WHAT THIS TASK INVOLVES: Keep each line of the material that includes "root", and leave out the rest.

● ● ● ●

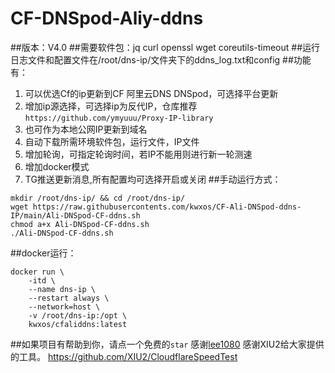 # CF-DNSpod-Aliy-ddns
##版本：V4.0
##需要软件包：jq curl openssl wget coreutils-timeout
##运行日志文件和配置文件在/root/dns-ip/文件夹下的ddns_log.txt和config
##功能有：
1. 可以优选Cf的ip更新到CF  阿里云DNS  DNSpod，可选择平台更新
2. 增加ip源选择，可选择ip为反代IP，仓库推荐
   `https://github.com/ymyuuu/Proxy-IP-library`
3. 也可作为本地公网IP更新到域名
4. 自动下载所需环境软件包，运行文件，IP文件
5. 增加轮询，可指定轮询时间，若IP不能用则进行新一轮测速
6. 增加docker模式
7. TG推送更新消息,所有配置均可选择开启或关闭
##手动运行方式：
```
mkdir /root/dns-ip/ && cd /root/dns-ip/
wget https://raw.githubusercontents.com/kwxos/CF-Ali-DNSpod-ddns-IP/main/Ali-DNSpod-CF-ddns.sh
chmod a+x Ali-DNSpod-CF-ddns.sh
./Ali-DNSpod-CF-ddns.sh
```
##docker运行：
```
docker run \
    -itd \
    --name dns-ip \
    --restart always \
    --network=host \
    -v /root/dns-ip:/opt \
    kwxos/cfaliddns:latest
```
##如果项目有帮助到你，请点一个免费的`star`
感谢[lee1080](https://github.com/lee1080)
感谢XIU2给大家提供的工具。 https://github.com/XIU2/CloudflareSpeedTest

● ● ● ●

ANSWER TO THIS PROBLEM:
##运行日志文件和配置文件在/root/dns-ip/文件夹下的ddns_log.txt和config
mkdir /root/dns-ip/ && cd /root/dns-ip/
    -v /root/dns-ip:/opt \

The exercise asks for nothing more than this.